» **Goal of the exercise**: From the entries that follow, reproduce exactly and only the lines from the line with "You can add" to the line with "## Sizing & Positioning units", endpoints included.

Supplied records: Begin

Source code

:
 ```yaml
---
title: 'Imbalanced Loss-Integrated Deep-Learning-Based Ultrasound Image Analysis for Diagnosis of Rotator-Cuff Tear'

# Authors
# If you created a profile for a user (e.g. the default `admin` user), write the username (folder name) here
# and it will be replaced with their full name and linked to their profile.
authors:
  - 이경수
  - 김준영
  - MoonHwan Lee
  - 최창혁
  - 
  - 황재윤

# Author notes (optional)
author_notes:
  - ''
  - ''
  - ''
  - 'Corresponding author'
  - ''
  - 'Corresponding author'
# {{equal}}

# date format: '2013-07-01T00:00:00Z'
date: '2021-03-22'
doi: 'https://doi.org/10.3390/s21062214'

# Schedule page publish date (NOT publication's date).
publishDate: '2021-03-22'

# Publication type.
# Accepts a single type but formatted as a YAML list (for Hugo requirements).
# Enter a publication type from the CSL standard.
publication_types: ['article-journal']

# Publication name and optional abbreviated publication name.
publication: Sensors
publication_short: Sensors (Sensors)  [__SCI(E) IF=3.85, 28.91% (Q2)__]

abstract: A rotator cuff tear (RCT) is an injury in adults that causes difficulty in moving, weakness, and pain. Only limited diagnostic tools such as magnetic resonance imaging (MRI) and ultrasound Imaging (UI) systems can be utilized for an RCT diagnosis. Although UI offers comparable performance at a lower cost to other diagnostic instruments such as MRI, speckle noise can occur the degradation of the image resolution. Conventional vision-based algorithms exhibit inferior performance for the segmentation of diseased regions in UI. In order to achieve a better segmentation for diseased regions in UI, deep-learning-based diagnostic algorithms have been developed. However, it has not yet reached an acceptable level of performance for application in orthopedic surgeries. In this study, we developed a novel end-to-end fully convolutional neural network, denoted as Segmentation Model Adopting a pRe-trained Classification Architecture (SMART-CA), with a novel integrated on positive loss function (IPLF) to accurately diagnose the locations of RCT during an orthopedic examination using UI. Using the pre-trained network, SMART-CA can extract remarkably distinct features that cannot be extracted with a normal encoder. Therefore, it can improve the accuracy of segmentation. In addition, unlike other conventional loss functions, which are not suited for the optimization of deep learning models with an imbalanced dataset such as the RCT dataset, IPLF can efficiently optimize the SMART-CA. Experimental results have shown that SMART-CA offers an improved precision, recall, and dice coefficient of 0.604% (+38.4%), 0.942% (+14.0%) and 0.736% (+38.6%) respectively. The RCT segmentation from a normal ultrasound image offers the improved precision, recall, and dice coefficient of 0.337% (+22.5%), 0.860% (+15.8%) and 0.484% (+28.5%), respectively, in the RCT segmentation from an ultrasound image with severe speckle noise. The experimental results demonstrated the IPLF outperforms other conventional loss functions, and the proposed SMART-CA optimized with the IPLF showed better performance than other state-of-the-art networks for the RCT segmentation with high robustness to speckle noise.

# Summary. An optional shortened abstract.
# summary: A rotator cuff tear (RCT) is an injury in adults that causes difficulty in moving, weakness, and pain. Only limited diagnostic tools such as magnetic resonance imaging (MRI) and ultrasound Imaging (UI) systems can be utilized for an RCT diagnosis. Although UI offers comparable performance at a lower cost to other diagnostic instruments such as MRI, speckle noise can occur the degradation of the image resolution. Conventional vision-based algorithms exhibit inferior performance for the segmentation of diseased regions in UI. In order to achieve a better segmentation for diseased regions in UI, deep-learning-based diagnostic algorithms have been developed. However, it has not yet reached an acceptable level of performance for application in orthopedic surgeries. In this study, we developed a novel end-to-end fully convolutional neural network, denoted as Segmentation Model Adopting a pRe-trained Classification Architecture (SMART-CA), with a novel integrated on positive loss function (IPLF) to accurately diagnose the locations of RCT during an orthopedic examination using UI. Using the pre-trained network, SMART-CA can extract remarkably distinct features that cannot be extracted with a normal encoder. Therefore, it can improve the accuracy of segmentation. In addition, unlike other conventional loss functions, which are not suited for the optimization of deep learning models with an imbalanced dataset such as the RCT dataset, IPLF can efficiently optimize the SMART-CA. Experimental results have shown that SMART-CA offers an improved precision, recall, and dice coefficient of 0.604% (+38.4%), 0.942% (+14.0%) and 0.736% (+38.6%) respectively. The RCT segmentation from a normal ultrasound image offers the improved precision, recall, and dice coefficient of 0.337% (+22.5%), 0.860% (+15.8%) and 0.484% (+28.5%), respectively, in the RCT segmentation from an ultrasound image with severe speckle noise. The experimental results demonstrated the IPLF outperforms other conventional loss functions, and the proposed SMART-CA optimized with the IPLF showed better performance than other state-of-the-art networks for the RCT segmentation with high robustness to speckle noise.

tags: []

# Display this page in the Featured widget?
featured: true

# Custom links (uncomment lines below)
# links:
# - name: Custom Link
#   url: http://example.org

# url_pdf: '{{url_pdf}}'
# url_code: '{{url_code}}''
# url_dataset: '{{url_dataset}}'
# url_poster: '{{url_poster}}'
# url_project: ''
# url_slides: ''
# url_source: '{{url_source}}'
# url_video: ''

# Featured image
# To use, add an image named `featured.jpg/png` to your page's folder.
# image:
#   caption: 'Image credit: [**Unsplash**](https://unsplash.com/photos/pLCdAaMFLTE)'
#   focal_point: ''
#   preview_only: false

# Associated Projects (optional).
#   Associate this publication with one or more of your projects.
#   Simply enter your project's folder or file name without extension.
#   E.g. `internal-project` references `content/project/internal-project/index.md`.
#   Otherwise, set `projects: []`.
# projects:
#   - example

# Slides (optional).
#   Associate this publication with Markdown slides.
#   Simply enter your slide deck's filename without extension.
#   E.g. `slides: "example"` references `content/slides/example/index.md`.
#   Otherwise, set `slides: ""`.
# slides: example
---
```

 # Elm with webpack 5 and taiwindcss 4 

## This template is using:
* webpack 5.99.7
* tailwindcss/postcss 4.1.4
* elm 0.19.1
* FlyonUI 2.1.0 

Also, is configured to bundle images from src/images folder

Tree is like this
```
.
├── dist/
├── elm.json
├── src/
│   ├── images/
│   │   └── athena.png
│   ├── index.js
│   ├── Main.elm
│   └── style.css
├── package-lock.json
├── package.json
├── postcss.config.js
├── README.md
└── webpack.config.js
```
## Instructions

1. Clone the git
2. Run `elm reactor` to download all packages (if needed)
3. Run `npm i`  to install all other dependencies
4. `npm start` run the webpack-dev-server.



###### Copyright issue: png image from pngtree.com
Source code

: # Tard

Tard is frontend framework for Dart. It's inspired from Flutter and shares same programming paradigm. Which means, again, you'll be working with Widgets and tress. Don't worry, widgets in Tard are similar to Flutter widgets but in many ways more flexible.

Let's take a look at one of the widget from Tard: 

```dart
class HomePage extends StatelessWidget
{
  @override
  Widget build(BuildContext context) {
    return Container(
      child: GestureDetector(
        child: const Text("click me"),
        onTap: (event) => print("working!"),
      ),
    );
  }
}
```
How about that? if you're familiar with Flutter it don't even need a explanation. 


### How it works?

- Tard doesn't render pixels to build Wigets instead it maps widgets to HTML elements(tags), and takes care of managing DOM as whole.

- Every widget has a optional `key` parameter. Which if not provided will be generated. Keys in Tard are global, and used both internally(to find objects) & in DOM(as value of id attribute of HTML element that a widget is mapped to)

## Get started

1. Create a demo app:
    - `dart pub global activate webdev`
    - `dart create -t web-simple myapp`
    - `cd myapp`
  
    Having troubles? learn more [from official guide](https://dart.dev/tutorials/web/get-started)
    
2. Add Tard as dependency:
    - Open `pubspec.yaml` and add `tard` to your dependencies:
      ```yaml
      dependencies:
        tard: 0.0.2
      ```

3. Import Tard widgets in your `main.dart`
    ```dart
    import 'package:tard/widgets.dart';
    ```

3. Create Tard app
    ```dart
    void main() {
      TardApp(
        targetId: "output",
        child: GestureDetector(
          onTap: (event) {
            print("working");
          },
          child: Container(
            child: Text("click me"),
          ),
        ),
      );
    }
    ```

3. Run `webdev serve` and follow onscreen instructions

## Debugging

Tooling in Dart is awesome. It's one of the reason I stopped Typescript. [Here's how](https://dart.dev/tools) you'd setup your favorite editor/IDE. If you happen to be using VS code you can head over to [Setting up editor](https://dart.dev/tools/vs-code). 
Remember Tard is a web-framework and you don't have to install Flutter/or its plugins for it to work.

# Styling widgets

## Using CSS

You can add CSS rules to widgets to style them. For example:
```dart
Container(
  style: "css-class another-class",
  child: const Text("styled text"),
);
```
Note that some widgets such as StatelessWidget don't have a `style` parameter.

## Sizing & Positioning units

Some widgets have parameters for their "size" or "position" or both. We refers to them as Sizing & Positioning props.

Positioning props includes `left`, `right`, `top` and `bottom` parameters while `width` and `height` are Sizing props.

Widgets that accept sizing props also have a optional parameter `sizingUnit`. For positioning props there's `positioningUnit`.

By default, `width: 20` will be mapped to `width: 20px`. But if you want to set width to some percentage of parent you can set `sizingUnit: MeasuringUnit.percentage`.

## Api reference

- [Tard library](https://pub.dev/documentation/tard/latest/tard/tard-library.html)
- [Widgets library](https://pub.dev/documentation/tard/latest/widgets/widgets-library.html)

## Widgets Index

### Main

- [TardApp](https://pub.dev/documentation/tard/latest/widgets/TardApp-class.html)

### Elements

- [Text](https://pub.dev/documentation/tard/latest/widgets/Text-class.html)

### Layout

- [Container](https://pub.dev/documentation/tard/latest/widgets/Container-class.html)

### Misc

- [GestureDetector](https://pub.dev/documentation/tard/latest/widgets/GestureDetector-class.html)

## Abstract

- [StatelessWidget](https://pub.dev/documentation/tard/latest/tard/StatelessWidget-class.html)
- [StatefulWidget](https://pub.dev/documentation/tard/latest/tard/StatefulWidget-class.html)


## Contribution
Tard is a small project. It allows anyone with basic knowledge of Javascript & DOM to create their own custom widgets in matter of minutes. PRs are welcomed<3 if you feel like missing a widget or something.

Supplied records: End

» **Response to this task**:
You can add CSS rules to widgets to style them. For example:
```dart
Container(
  style: "css-class another-class",
  child: const Text("styled text"),
);
```
Note that some widgets such as StatelessWidget don't have a `style` parameter.

## Sizing & Positioning units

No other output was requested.